(Source texts of formatted documents)

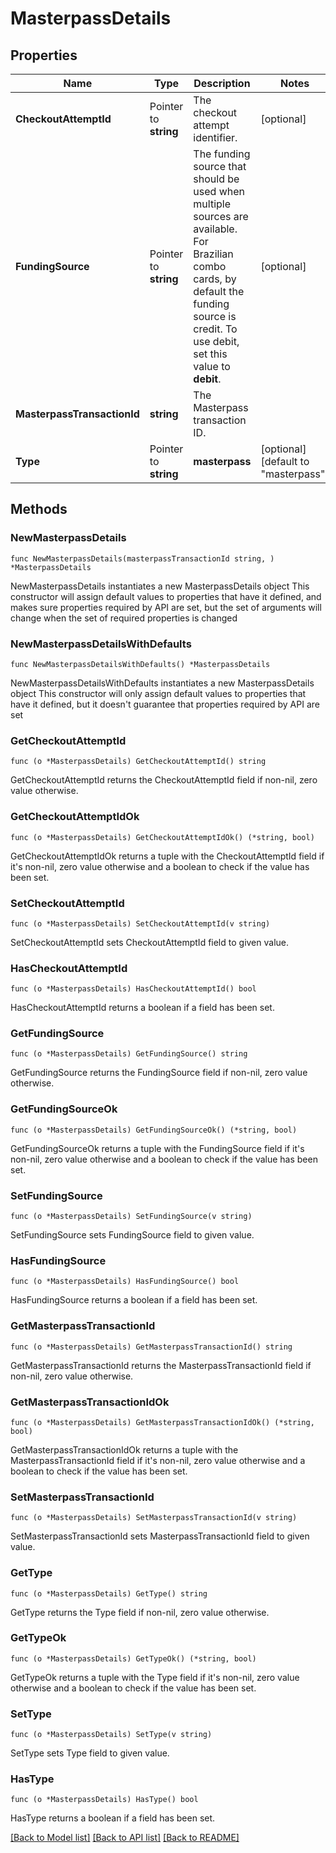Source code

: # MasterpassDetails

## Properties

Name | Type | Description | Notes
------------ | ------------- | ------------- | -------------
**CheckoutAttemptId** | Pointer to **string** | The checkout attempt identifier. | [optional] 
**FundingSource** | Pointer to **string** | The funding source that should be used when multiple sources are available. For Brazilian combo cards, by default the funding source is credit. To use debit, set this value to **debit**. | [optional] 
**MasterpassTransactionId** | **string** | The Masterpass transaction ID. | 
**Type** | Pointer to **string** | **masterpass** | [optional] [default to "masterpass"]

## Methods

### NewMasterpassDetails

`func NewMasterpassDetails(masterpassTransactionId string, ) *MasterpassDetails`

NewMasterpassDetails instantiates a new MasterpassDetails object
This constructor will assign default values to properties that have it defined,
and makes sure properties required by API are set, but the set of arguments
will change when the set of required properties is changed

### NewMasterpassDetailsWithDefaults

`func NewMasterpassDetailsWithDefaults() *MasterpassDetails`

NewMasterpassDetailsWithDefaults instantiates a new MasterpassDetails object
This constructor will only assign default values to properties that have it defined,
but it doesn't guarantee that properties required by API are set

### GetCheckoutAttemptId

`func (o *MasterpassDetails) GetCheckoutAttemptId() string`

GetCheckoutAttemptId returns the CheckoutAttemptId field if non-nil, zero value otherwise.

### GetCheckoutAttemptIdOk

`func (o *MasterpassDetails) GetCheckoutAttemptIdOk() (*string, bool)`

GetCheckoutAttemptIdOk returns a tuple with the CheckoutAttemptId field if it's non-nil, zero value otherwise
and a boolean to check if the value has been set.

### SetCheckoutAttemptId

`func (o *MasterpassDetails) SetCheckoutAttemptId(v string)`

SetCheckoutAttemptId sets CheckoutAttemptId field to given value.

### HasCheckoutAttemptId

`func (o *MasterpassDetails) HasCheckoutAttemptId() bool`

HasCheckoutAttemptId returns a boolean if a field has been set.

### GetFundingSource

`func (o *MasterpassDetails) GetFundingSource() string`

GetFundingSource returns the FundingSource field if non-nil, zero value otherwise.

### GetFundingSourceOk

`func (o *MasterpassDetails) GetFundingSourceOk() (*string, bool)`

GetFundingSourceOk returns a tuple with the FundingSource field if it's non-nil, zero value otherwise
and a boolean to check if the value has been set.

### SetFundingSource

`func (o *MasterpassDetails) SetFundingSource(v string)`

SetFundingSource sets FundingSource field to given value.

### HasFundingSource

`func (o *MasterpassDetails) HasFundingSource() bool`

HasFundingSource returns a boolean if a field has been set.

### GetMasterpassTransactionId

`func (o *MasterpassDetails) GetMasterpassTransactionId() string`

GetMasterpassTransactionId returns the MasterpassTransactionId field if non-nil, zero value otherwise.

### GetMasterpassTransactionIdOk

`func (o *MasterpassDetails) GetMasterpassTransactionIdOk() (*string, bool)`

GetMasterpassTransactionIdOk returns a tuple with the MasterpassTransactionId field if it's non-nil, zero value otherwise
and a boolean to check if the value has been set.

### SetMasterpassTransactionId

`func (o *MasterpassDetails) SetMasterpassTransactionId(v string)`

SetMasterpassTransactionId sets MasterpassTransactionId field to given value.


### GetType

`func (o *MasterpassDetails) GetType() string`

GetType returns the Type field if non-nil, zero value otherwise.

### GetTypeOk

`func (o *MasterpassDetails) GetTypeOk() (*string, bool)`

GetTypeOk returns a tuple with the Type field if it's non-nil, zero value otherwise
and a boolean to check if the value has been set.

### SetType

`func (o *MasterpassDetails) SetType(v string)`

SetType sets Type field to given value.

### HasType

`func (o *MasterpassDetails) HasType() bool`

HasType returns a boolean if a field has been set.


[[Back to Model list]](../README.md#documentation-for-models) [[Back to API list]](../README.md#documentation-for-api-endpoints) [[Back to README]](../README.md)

### YOUR GOAL
Omit the pictures and restate the rest of the records verbatim.

### EXERCISE RESULT
Source code

: # MasterpassDetails

## Properties

Name | Type | Description | Notes
------------ | ------------- | ------------- | -------------
**CheckoutAttemptId** | Pointer to **string** | The checkout attempt identifier. | [optional] 
**FundingSource** | Pointer to **string** | The funding source that should be used when multiple sources are available. For Brazilian combo cards, by default the funding source is credit. To use debit, set this value to **debit**. | [optional] 
**MasterpassTransactionId** | **string** | The Masterpass transaction ID. | 
**Type** | Pointer to **string** | **masterpass** | [optional] [default to "masterpass"]

## Methods

### NewMasterpassDetails

`func NewMasterpassDetails(masterpassTransactionId string, ) *MasterpassDetails`

NewMasterpassDetails instantiates a new MasterpassDetails object
This constructor will assign default values to properties that have it defined,
and makes sure properties required by API are set, but the set of arguments
will change when the set of required properties is changed

### NewMasterpassDetailsWithDefaults

`func NewMasterpassDetailsWithDefaults() *MasterpassDetails`

NewMasterpassDetailsWithDefaults instantiates a new MasterpassDetails object
This constructor will only assign default values to properties that have it defined,
but it doesn't guarantee that properties required by API are set

### GetCheckoutAttemptId

`func (o *MasterpassDetails) GetCheckoutAttemptId() string`

GetCheckoutAttemptId returns the CheckoutAttemptId field if non-nil, zero value otherwise.

### GetCheckoutAttemptIdOk

`func (o *MasterpassDetails) GetCheckoutAttemptIdOk() (*string, bool)`

GetCheckoutAttemptIdOk returns a tuple with the CheckoutAttemptId field if it's non-nil, zero value otherwise
and a boolean to check if the value has been set.

### SetCheckoutAttemptId

`func (o *MasterpassDetails) SetCheckoutAttemptId(v string)`

SetCheckoutAttemptId sets CheckoutAttemptId field to given value.

### HasCheckoutAttemptId

`func (o *MasterpassDetails) HasCheckoutAttemptId() bool`

HasCheckoutAttemptId returns a boolean if a field has been set.

### GetFundingSource

`func (o *MasterpassDetails) GetFundingSource() string`

GetFundingSource returns the FundingSource field if non-nil, zero value otherwise.

### GetFundingSourceOk

`func (o *MasterpassDetails) GetFundingSourceOk() (*string, bool)`

GetFundingSourceOk returns a tuple with the FundingSource field if it's non-nil, zero value otherwise
and a boolean to check if the value has been set.

### SetFundingSource

`func (o *MasterpassDetails) SetFundingSource(v string)`

SetFundingSource sets FundingSource field to given value.

### HasFundingSource

`func (o *MasterpassDetails) HasFundingSource() bool`

HasFundingSource returns a boolean if a field has been set.

### GetMasterpassTransactionId

`func (o *MasterpassDetails) GetMasterpassTransactionId() string`

GetMasterpassTransactionId returns the MasterpassTransactionId field if non-nil, zero value otherwise.

### GetMasterpassTransactionIdOk

`func (o *MasterpassDetails) GetMasterpassTransactionIdOk() (*string, bool)`

GetMasterpassTransactionIdOk returns a tuple with the MasterpassTransactionId field if it's non-nil, zero value otherwise
and a boolean to check if the value has been set.

### SetMasterpassTransactionId

`func (o *MasterpassDetails) SetMasterpassTransactionId(v string)`

SetMasterpassTransactionId sets MasterpassTransactionId field to given value.


### GetType

`func (o *MasterpassDetails) GetType() string`

GetType returns the Type field if non-nil, zero value otherwise.

### GetTypeOk

`func (o *MasterpassDetails) GetTypeOk() (*string, bool)`

GetTypeOk returns a tuple with the Type field if it's non-nil, zero value otherwise
and a boolean to check if the value has been set.

### SetType

`func (o *MasterpassDetails) SetType(v string)`

SetType sets Type field to given value.

### HasType

`func (o *MasterpassDetails) HasType() bool`

HasType returns a boolean if a field has been set.


[[Back to Model list]](../README.md#documentation-for-models) [[Back to API list]](../README.md#documentation-for-api-endpoints) [[Back to README]](../README.md)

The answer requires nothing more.